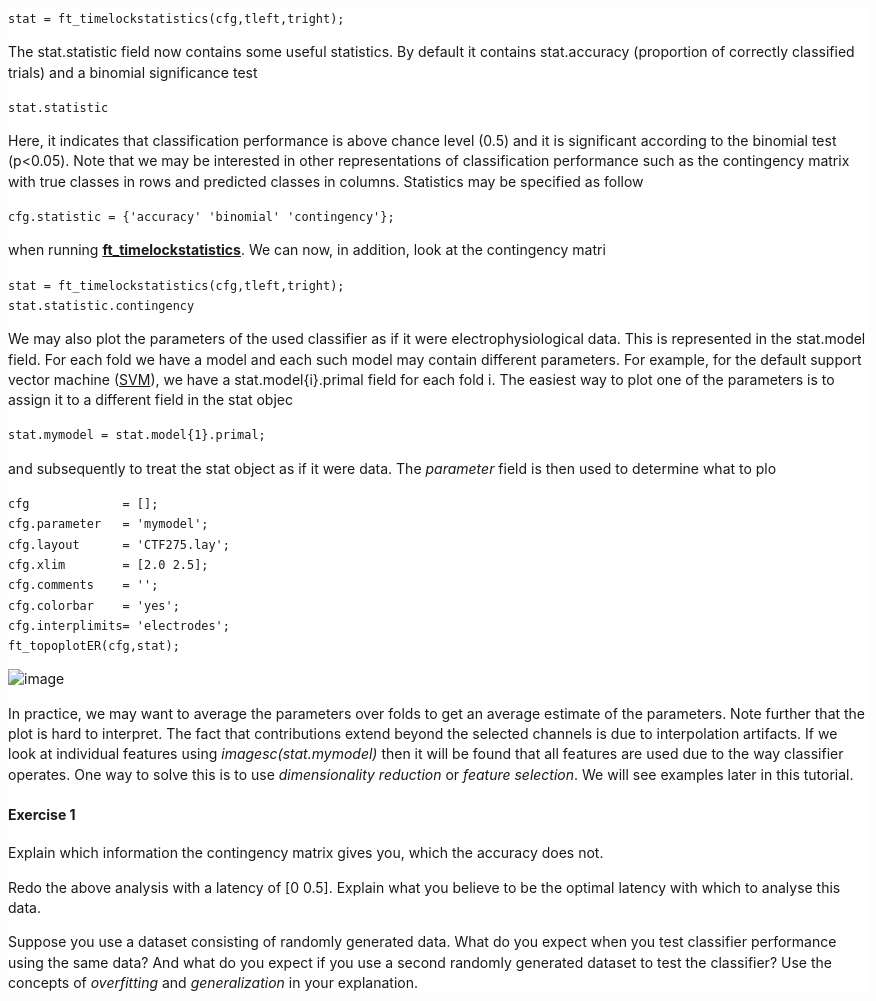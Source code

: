    stat = ft_timelockstatistics(cfg,tleft,tright);

The stat.statistic field now contains some useful statistics. By default it contains stat.accuracy (proportion of correctly classified trials) and a binomial significance test

    stat.statistic

Here, it indicates that classification performance is above chance level (0.5) and it is significant according to the binomial test (p<0.05). Note that we may be interested in other representations of classification performance such as the contingency matrix with true classes in rows and predicted classes in columns. Statistics may be specified as follow

    cfg.statistic = {'accuracy' 'binomial' 'contingency'};

when running **[ft_timelockstatistics](/reference/ft_timelockstatistics)**. We can now, in addition, look at the contingency matri

    stat = ft_timelockstatistics(cfg,tleft,tright);
    stat.statistic.contingency

We may also plot the parameters of the used classifier as if it were electrophysiological data. This is represented in the stat.model field. For each fold we have a model and each such model may contain different parameters. For example, for the default support vector machine ([SVM](http://en.wikipedia.org/wiki/Support_vector_machine)), we have a stat.model{i}.primal field for each fold i. The easiest way to plot one of the parameters is to assign it to a different field in the stat objec

    stat.mymodel = stat.model{1}.primal;

and subsequently to treat the stat object as if it were data. The *parameter* field is then used to determine what to plo

    cfg             = [];
    cfg.parameter   = 'mymodel';
    cfg.layout      = 'CTF275.lay';
    cfg.xlim        = [2.0 2.5];
    cfg.comments    = '';
    cfg.colorbar    = 'yes';
    cfg.interplimits= 'electrodes';
    ft_topoplotER(cfg,stat);
![image](/static/img/tutorial/clf_1.png@200)

In practice, we may want to average the parameters over folds to get an average estimate of the parameters. Note further that the plot is hard to interpret. The fact that contributions extend beyond the selected channels is due to interpolation artifacts. If we look at individual features using *imagesc(stat.mymodel)* then it will be found that all features are used due to the way classifier operates. One way to solve this is to use *dimensionality reduction* or *feature selection*. We will see examples later in this tutorial.

#### Exercise 1

<div class="alert-info">
Explain which information the contingency matrix gives you, which the accuracy does not.  

Redo the above analysis with a latency of [0 0.5]. Explain what you believe to be the optimal latency with which to analyse this data.

Suppose you use a dataset consisting of randomly generated data. What do you expect when you test classifier performance using the same data? And what do you expect if you use a second randomly generated dataset to test the classifier? Use the concepts of *overfitting* and *generalization* in your explanation.
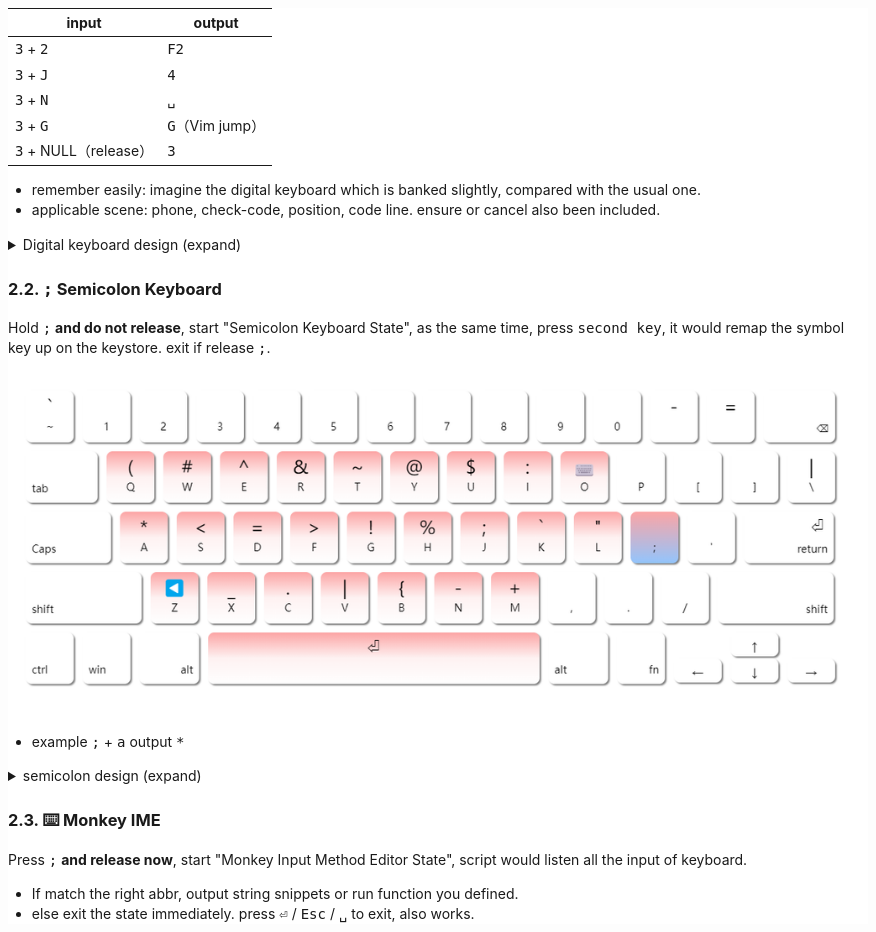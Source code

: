 | input                        | output                 |
|------------------------------|------------------------|
| <kbd>3</kbd> + <kbd>2</kbd>  | <kbd>F2</kbd>          |
| <kbd>3</kbd> + <kbd>J</kbd>  | <kbd>4</kbd>           |
| <kbd>3</kbd> + <kbd>N</kbd>  | <kbd>␣</kbd>           |
| <kbd>3</kbd> + <kbd>G</kbd>  | <kbd>G</kbd>（Vim jump） |
| <kbd>3</kbd> + NULL（release）| <kbd>3</kbd>          |

- remember easily: imagine the digital keyboard which is banked slightly, compared with the usual one.
- applicable scene: phone, check-code, position, code line. ensure or cancel also been included.

<details><summary>Digital keyboard design (expand) </summary></details>

###  2.2. <a name='kbdkbdSemicolonKeyboard'></a><kbd>;</kbd> Semicolon Keyboard

Hold <kbd>;</kbd> **and do not release**, start "Semicolon Keyboard State", as the same time, press <kbd>second key</kbd>, it would remap the symbol key up on the keystore. exit if release <kbd>;</kbd>.


![分号特殊符](../img/semicolon-keyboard.png)

- example <kbd>;</kbd> + <kbd>a</kbd> output <kbd>*</kbd>

<details><summary>semicolon design (expand)</summary></details>

###  2.3. <a name='MonkeyIME'></a>⌨️ Monkey IME

Press <kbd>;</kbd> **and release now**, start "Monkey Input Method Editor State", script would listen all the input of keyboard. 

- If match the right abbr, output string snippets or run function you defined.
- else exit the state immediately. press <kbd>⏎</kbd> / <kbd>Esc</kbd> / <kbd>␣</kbd> to exit, also works.
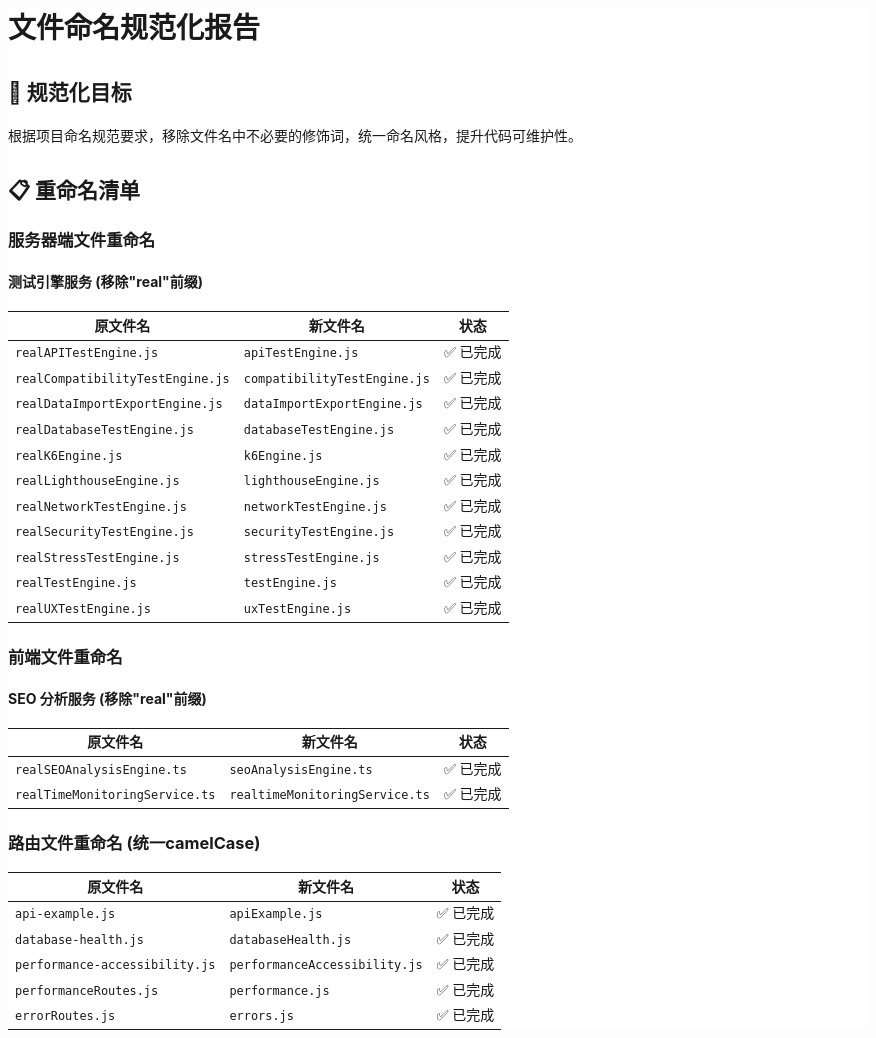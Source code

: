 # 文件命名规范化报告

## 🎯 规范化目标

根据项目命名规范要求，移除文件名中不必要的修饰词，统一命名风格，提升代码可维护性。

## 📋 重命名清单

### 服务器端文件重命名

#### 测试引擎服务 (移除"real"前缀)

| 原文件名 | 新文件名 | 状态 |
|---------|---------|------|
| `realAPITestEngine.js` | `apiTestEngine.js` | ✅ 已完成 |
| `realCompatibilityTestEngine.js` | `compatibilityTestEngine.js` | ✅ 已完成 |
| `realDataImportExportEngine.js` | `dataImportExportEngine.js` | ✅ 已完成 |
| `realDatabaseTestEngine.js` | `databaseTestEngine.js` | ✅ 已完成 |
| `realK6Engine.js` | `k6Engine.js` | ✅ 已完成 |
| `realLighthouseEngine.js` | `lighthouseEngine.js` | ✅ 已完成 |
| `realNetworkTestEngine.js` | `networkTestEngine.js` | ✅ 已完成 |
| `realSecurityTestEngine.js` | `securityTestEngine.js` | ✅ 已完成 |
| `realStressTestEngine.js` | `stressTestEngine.js` | ✅ 已完成 |
| `realTestEngine.js` | `testEngine.js` | ✅ 已完成 |
| `realUXTestEngine.js` | `uxTestEngine.js` | ✅ 已完成 |

### 前端文件重命名

#### SEO 分析服务 (移除"real"前缀)

| 原文件名 | 新文件名 | 状态 |
|---------|---------|------|
| `realSEOAnalysisEngine.ts` | `seoAnalysisEngine.ts` | ✅ 已完成 |
| `realTimeMonitoringService.ts` | `realtimeMonitoringService.ts` | ✅ 已完成 |

### 路由文件重命名 (统一camelCase)

| 原文件名 | 新文件名 | 状态 |
|---------|---------|------|
| `api-example.js` | `apiExample.js` | ✅ 已完成 |
| `database-health.js` | `databaseHealth.js` | ✅ 已完成 |
| `performance-accessibility.js` | `performanceAccessibility.js` | ✅ 已完成 |
| `performanceRoutes.js` | `performance.js` | ✅ 已完成 |
| `errorRoutes.js` | `errors.js` | ✅ 已完成 |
#####
* [ASSIGNED TASK]: Could the listing above be printed again in full, with every picture omitted?

* [TASK RESULT]:
Source code

:    stat = ft_timelockstatistics(cfg,tleft,tright);

The stat.statistic field now contains some useful statistics. By default it contains stat.accuracy (proportion of correctly classified trials) and a binomial significance test

    stat.statistic

Here, it indicates that classification performance is above chance level (0.5) and it is significant according to the binomial test (p<0.05). Note that we may be interested in other representations of classification performance such as the contingency matrix with true classes in rows and predicted classes in columns. Statistics may be specified as follow

    cfg.statistic = {'accuracy' 'binomial' 'contingency'};

when running **[ft_timelockstatistics](/reference/ft_timelockstatistics)**. We can now, in addition, look at the contingency matri

    stat = ft_timelockstatistics(cfg,tleft,tright);
    stat.statistic.contingency

We may also plot the parameters of the used classifier as if it were electrophysiological data. This is represented in the stat.model field. For each fold we have a model and each such model may contain different parameters. For example, for the default support vector machine ([SVM](http://en.wikipedia.org/wiki/Support_vector_machine)), we have a stat.model{i}.primal field for each fold i. The easiest way to plot one of the parameters is to assign it to a different field in the stat objec

    stat.mymodel = stat.model{1}.primal;

and subsequently to treat the stat object as if it were data. The *parameter* field is then used to determine what to plo

    cfg             = [];
    cfg.parameter   = 'mymodel';
    cfg.layout      = 'CTF275.lay';
    cfg.xlim        = [2.0 2.5];
    cfg.comments    = '';
    cfg.colorbar    = 'yes';
    cfg.interplimits= 'electrodes';
    ft_topoplotER(cfg,stat);
![image](/static/img/tutorial/clf_1.png@200)

In practice, we may want to average the parameters over folds to get an average estimate of the parameters. Note further that the plot is hard to interpret. The fact that contributions extend beyond the selected channels is due to interpolation artifacts. If we look at individual features using *imagesc(stat.mymodel)* then it will be found that all features are used due to the way classifier operates. One way to solve this is to use *dimensionality reduction* or *feature selection*. We will see examples later in this tutorial.

#### Exercise 1

<div class="alert-info">
Explain which information the contingency matrix gives you, which the accuracy does not.  

Redo the above analysis with a latency of [0 0.5]. Explain what you believe to be the optimal latency with which to analyse this data.

Suppose you use a dataset consisting of randomly generated data. What do you expect when you test classifier performance using the same data? And what do you expect if you use a second randomly generated dataset to test the classifier? Use the concepts of *overfitting* and *generalization* in your explanation.
Source code

: | input                        | output                 |
|------------------------------|------------------------|
| <kbd>3</kbd> + <kbd>2</kbd>  | <kbd>F2</kbd>          |
| <kbd>3</kbd> + <kbd>J</kbd>  | <kbd>4</kbd>           |
| <kbd>3</kbd> + <kbd>N</kbd>  | <kbd>␣</kbd>           |
| <kbd>3</kbd> + <kbd>G</kbd>  | <kbd>G</kbd>（Vim jump） |
| <kbd>3</kbd> + NULL（release）| <kbd>3</kbd>          |

- remember easily: imagine the digital keyboard which is banked slightly, compared with the usual one.
- applicable scene: phone, check-code, position, code line. ensure or cancel also been included.

<details><summary>Digital keyboard design (expand) </summary></details>

###  2.2. <a name='kbdkbdSemicolonKeyboard'></a><kbd>;</kbd> Semicolon Keyboard

Hold <kbd>;</kbd> **and do not release**, start "Semicolon Keyboard State", as the same time, press <kbd>second key</kbd>, it would remap the symbol key up on the keystore. exit if release <kbd>;</kbd>.


![分号特殊符](../img/semicolon-keyboard.png)

- example <kbd>;</kbd> + <kbd>a</kbd> output <kbd>*</kbd>

<details><summary>semicolon design (expand)</summary></details>

###  2.3. <a name='MonkeyIME'></a>⌨️ Monkey IME

Press <kbd>;</kbd> **and release now**, start "Monkey Input Method Editor State", script would listen all the input of keyboard. 

- If match the right abbr, output string snippets or run function you defined.
- else exit the state immediately. press <kbd>⏎</kbd> / <kbd>Esc</kbd> / <kbd>␣</kbd> to exit, also works.
Source code

: # 文件命名规范化报告

## 🎯 规范化目标

根据项目命名规范要求，移除文件名中不必要的修饰词，统一命名风格，提升代码可维护性。

## 📋 重命名清单

### 服务器端文件重命名

#### 测试引擎服务 (移除"real"前缀)

| 原文件名 | 新文件名 | 状态 |
|---------|---------|------|
| `realAPITestEngine.js` | `apiTestEngine.js` | ✅ 已完成 |
| `realCompatibilityTestEngine.js` | `compatibilityTestEngine.js` | ✅ 已完成 |
| `realDataImportExportEngine.js` | `dataImportExportEngine.js` | ✅ 已完成 |
| `realDatabaseTestEngine.js` | `databaseTestEngine.js` | ✅ 已完成 |
| `realK6Engine.js` | `k6Engine.js` | ✅ 已完成 |
| `realLighthouseEngine.js` | `lighthouseEngine.js` | ✅ 已完成 |
| `realNetworkTestEngine.js` | `networkTestEngine.js` | ✅ 已完成 |
| `realSecurityTestEngine.js` | `securityTestEngine.js` | ✅ 已完成 |
| `realStressTestEngine.js` | `stressTestEngine.js` | ✅ 已完成 |
| `realTestEngine.js` | `testEngine.js` | ✅ 已完成 |
| `realUXTestEngine.js` | `uxTestEngine.js` | ✅ 已完成 |

### 前端文件重命名

#### SEO 分析服务 (移除"real"前缀)

| 原文件名 | 新文件名 | 状态 |
|---------|---------|------|
| `realSEOAnalysisEngine.ts` | `seoAnalysisEngine.ts` | ✅ 已完成 |
| `realTimeMonitoringService.ts` | `realtimeMonitoringService.ts` | ✅ 已完成 |

### 路由文件重命名 (统一camelCase)

| 原文件名 | 新文件名 | 状态 |
|---------|---------|------|
| `api-example.js` | `apiExample.js` | ✅ 已完成 |
| `database-health.js` | `databaseHealth.js` | ✅ 已完成 |
| `performance-accessibility.js` | `performanceAccessibility.js` | ✅ 已完成 |
| `performanceRoutes.js` | `performance.js` | ✅ 已完成 |
| `errorRoutes.js` | `errors.js` | ✅ 已完成 |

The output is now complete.